Il corriere si fa avanti.
«Signora Wilma Graffiani?»
Wilma annuisce, pare che abbia perso la parola.
«Il suo pacchetto», dice lui e forse è una mia impressione, ma drizza la schiena e glielo porge come fosse un infante in fasce.
Una ragazzina le porta un bicchiere di acqua. Con un rumore di ferraglia arrivano i pompieri e iniziano a dare ordini. Poi si sente un urlo che sfonda il condominio.
«Mamma!» dice la ragazzina, con un attimo di esitazione.
«È tua madre la signora del primo piano?»
«Sì, è lei, è lei»
«Stai tranquilla, è salva. Ora ti portiamo giù»
«E mio fratello?»
Il pompiere la fissa qualche secondo, per un attimo sentiamo fischiare il vento che si porta odore di bruciato. Poi prende una radiolina dal fianco.

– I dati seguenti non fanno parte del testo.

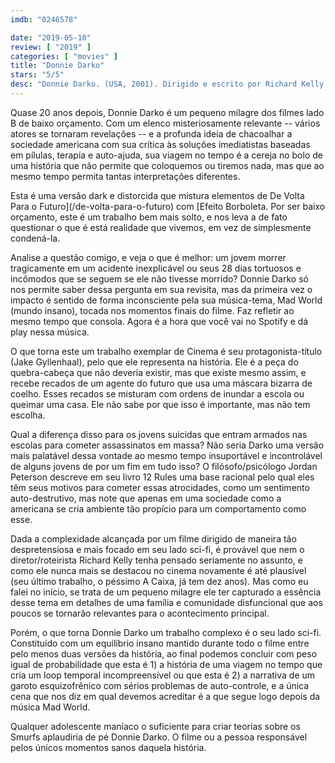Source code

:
 ```yaml
---
imdb: "0246578"

date: "2019-05-10"
review: [ "2019" ]
categories: [ "movies" ]
title: "Donnie Darko"
stars: "5/5"
desc: "Donnie Darko. (USA, 2001). Dirigido e escrito por Richard Kelly. Com Jake Gyllenhaal, Holmes Osborne, Maggie Gyllenhaal, Daveigh Chase, Mary McDonnell, James Duval, Arthur Taxier, Patrick Swayze, Mark Hoffman. Texto original de 2010-12-20."
---
```

Quase 20 anos depois, Donnie Darko é um pequeno milagre dos filmes lado B de baixo orçamento. Com um elenco misteriosamente relevante -- vários atores se tornaram revelações -- e a profunda ideia de chacoalhar a sociedade americana com sua crítica às soluções imediatistas baseadas em pílulas, terapia e auto-ajuda, sua viagem no tempo é a cereja no bolo de uma história que não permite que coloquemos ou tiremos nada, mas que ao mesmo tempo permita tantas interpretações diferentes.

Esta é uma versão dark e distorcida que mistura elementos de De Volta Para o Futuro](/de-volta-para-o-futuro) com [Efeito Borboleta. Por ser baixo orçamento, este é um trabalho bem mais solto, e nos leva a de fato questionar o que é está realidade que vivemos, em vez de simplesmente condená-la.

Analise a questão comigo, e veja o que é melhor: um jovem morrer tragicamente em um acidente inexplicável ou seus 28 dias tortuosos e incômodos que se seguem se ele não tivesse morrido? Donnie Darko só nos permite saber dessa pergunta em sua revisita, mas da primeira vez o impacto é sentido de forma inconsciente pela sua música-tema, Mad World (mundo insano), tocada nos momentos finais do filme. Faz refletir ao mesmo tempo que consola. Agora é a hora que você vai no Spotify e dá play nessa música.

O que torna este um trabalho exemplar de Cinema é seu protagonista-título (Jake Gyllenhaal), pelo que ele representa na história. Ele é a peça do quebra-cabeça que não deveria existir, mas que existe mesmo assim, e recebe recados de um agente do futuro que usa uma máscara bizarra de coelho. Esses recados se misturam com ordens de inundar a escola ou queimar uma casa. Ele não sabe por que isso é importante, mas não tem escolha.

Qual a diferença disso para os jovens suicidas que entram armados nas escolas para cometer assassinatos em massa? Não seria Darko uma versão mais palatável dessa vontade ao mesmo tempo insuportável e incontrolável de alguns jovens de por um fim em tudo isso? O filósofo/psicólogo Jordan Peterson descreve em seu livro 12 Rules uma base racional pelo qual eles têm seus motivos para cometer essas atrocidades, como um sentimento auto-destrutivo, mas note que apenas em uma sociedade como a americana se cria ambiente tão propício para um comportamento como esse.

Dada a complexidade alcançada por um filme dirigido de maneira tão despretensiosa e mais focado em seu lado sci-fi, é provável que nem o diretor/roteirista Richard Kelly tenha pensado seriamente no assunto, e como ele nunca mais se destacou no cinema novamente é até plausível (seu último trabalho, o péssimo A Caixa, já tem dez anos). Mas como eu falei no início, se trata de um pequeno milagre ele ter capturado a essência desse tema em detalhes de uma família e comunidade disfuncional que aos poucos se tornarão relevantes para o acontecimento principal.

Porém, o que torna Donnie Darko um trabalho complexo é o seu lado sci-fi. Constituído com um equilíbrio insano mantido durante todo o filme entre pelo menos duas versões da história, ao final podemos concluir com peso igual de probabilidade que esta é 1) a história de uma viagem no tempo que cria um loop temporal incompreensível ou que esta é 2) a narrativa de um garoto esquizofrênico com sérios problemas de auto-controle, e a única cena que nos diz em qual devemos acreditar é a que segue logo depois da música Mad World.

Qualquer adolescente maníaco o suficiente para criar teorias sobre os Smurfs aplaudiria de pé Donnie Darko. O filme ou a pessoa responsável pelos únicos momentos sanos daquela história.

«Ne manca uno», dice, tornate al primo piano.
Ne mancano due, penso io.
«Controlla la signora, seguila tu», dico al corriere. «Devo finire una cosa prima».
Cerco la chiave delle manette nella tasca dei jeans. Non posso certo partire con un morto sulla coscienza. A quello non avevo lasciato nemmeno il cibo. Ma non si può pensare a tutto, mi dico. Ogni piano ha delle falle.